New York, NY – Legendary multi-instrumentalist Ira Sullivan will make a rare appearance next month (April 22-23) at New York’s Zinc Bar (82 West 3rd Street) to celebrate the life of the late jazz trumpet great Red Rodney.
Sullivan, who turns 84 in May, was a longtime colleague of Red’s since the early 50s and co-led the Red Rodney/Ira Sullivan Quintet during the 80s recording a handful of critically acclaimed records while touring extensively throughout the US and abroad.
Beside Sullivan, the tribute will feature some of New York’s finest musicians including trumpeter John Bailey, pianist Dave Kikoski, bassist Ed Howard and drummer Tony Pinciotti. Showtimes on Wednesday, April 22 are at 8 pm & 10 pm and on Thursday, April 23 at 9 pm and 11 pm. For reservations, please call (212) 477-9462 or visit Zinc Bar.
A brilliant jazz improviser who performed with the swing bands of Jimmy Dorsey, Gene Krupa, Woody Herman, and Benny Goodman before joining (1949-51) Charlie Parker’s bebop quintet, Red Rodney, distinguished by his flaming red hair, was also the first white bebop trumpeter. His innovative playing style was marked by his brilliant technique and purity of tone.

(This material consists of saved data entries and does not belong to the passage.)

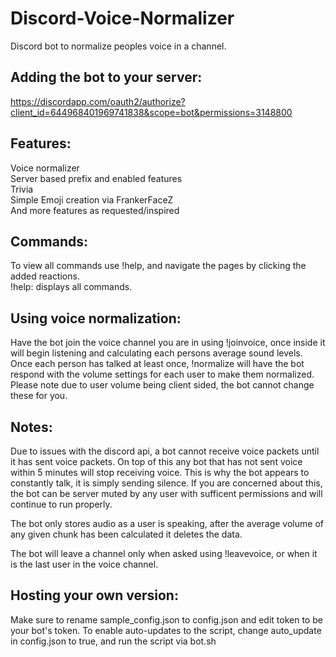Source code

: # Discord-Voice-Normalizer
Discord bot to normalize peoples voice in a channel.

## Adding the bot to your server:
https://discordapp.com/oauth2/authorize?client_id=644968401969741838&scope=bot&permissions=3148800

## Features:
Voice normalizer<br/>
Server based prefix and enabled features<br/>
Trivia<br/>
Simple Emoji creation via FrankerFaceZ<br/>
And more features as requested/inspired<br/>

## Commands:
To view all commands use !help, and navigate the pages by clicking the added reactions.<br/>
!help: displays all commands.<br/>

## Using voice normalization:
Have the bot join the voice channel you are in using !joinvoice, once inside it will begin listening and calculating each persons average sound levels. Once each person has talked at least once, !normalize will have the bot respond with the volume settings for each user to make them normalized. Please note due to user volume being client sided, the bot cannot change these for you.

## Notes:
Due to issues with the discord api, a bot cannot receive voice packets until it has sent voice packets. On top of this any bot that has not sent voice within 5 minutes will stop receiving voice. This is why the bot appears to constantly talk, it is simply sending silence. If you are concerned about this, the bot can be server muted by any user with sufficent permissions and will continue to run properly.

The bot only stores audio as a user is speaking, after the average volume of any given chunk has been calculated it deletes the data.

The bot will leave a channel only when asked using !leavevoice, or when it is the last user in the voice channel.

## Hosting your own version:
Make sure to rename sample_config.json to config.json and edit token to be your bot's token.
To enable auto-updates to the script, change auto_update in config.json to true, and run the script via bot.sh
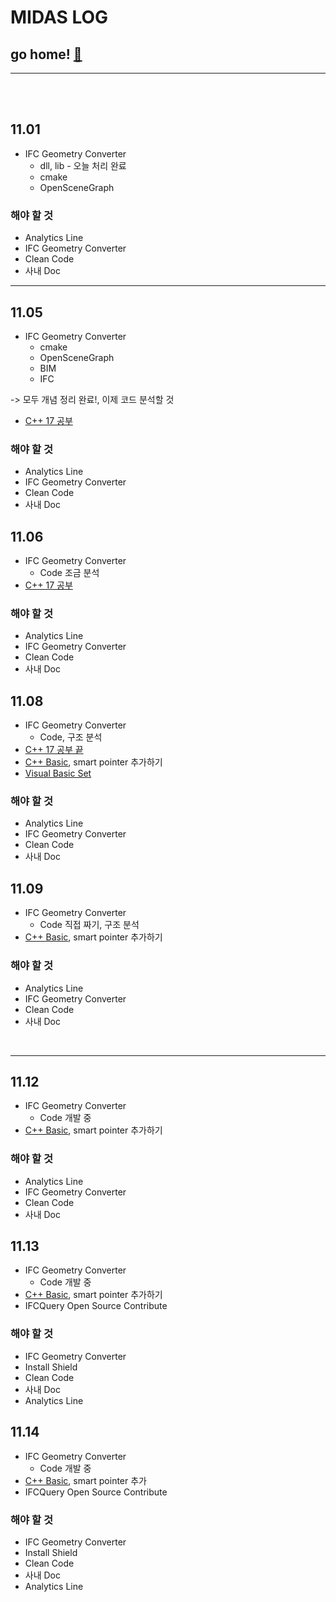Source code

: # MIDAS LOG

## go home! [:house_with_garden:](https://github.com/wnsgml972/midas_log)

---

<br/><br/>

## 11.01

* IFC Geometry Converter
  * dll, lib - 오늘 처리 완료
  * cmake
  * OpenSceneGraph

### 해야 할 것

* Analytics Line
* IFC Geometry Converter
* Clean Code
* 사내 Doc

---

## 11.05

* IFC Geometry Converter
  * cmake
  * OpenSceneGraph
  * BIM
  * IFC

-> 모두 개념 정리 완료!, 이제 코드 분석할 것

* [C++ 17 공부](/contents/cpp17.md)

### 해야 할 것

* Analytics Line
* IFC Geometry Converter
* Clean Code
* 사내 Doc



## 11.06

* IFC Geometry Converter
  * Code 조금 분석   
* [C++ 17 공부](/contents/cpp17.md)


### 해야 할 것

* Analytics Line
* IFC Geometry Converter
* Clean Code
* 사내 Doc



## 11.08

* IFC Geometry Converter
  * Code, 구조 분석
* [C++ 17 공부 끝](/contents/cpp17.md)
* [C++ Basic](/contents/CppBasic.md), smart pointer 추가하기
* [Visual Basic Set](/contents/VisualCodeBasicSet.md)


### 해야 할 것

* Analytics Line
* IFC Geometry Converter
* Clean Code
* 사내 Doc



## 11.09

* IFC Geometry Converter
  * Code 직접 짜기, 구조 분석
* [C++ Basic](/contents/CppBasic.md), smart pointer 추가하기


### 해야 할 것

* Analytics Line
* IFC Geometry Converter
* Clean Code
* 사내 Doc

<br/>

---

## 11.12

* IFC Geometry Converter
  * Code 개발 중
* [C++ Basic](/contents/CppBasic.md), smart pointer 추가하기


### 해야 할 것

* Analytics Line
* IFC Geometry Converter
* Clean Code
* 사내 Doc


## 11.13

* IFC Geometry Converter
  * Code 개발 중
* [C++ Basic](/contents/CppBasic.md), smart pointer 추가하기
* IFCQuery Open Source Contribute


### 해야 할 것

* IFC Geometry Converter
* Install Shield
* Clean Code
* 사내 Doc
* Analytics Line


## 11.14

* IFC Geometry Converter
  * Code 개발 중
* [C++ Basic](/contents/CppBasic.md), smart pointer 추가
* IFCQuery Open Source Contribute


### 해야 할 것

* IFC Geometry Converter
* Install Shield
* Clean Code
* 사내 Doc
* Analytics Line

After a long absence from the stage, Rodney made a triumphant comeback in the early 70s returning to his former glory as a skilled balladeer and later reconnecting with his erstwhile bandmate Ira Sullivan. Their collaboration led to a fruitful and much-heralded association during the 80s releasing five albums and garnering a 1982 Grammy nomination for the album Sprint.
In 1988, Rodney served as a consultant on director Clint Eastwood’s film Bird on the life of Charlie Parker and also performed on its soundtrack. Rodney continued recording and touring into the early 90s with various bands and was inducted into the Down Beat Hall of Fame in 1990.
On May 27, 1994, Red Rodney died of lung cancer. His death marked the end of an era as he was one of the last living links to Charlie Parker and bebop.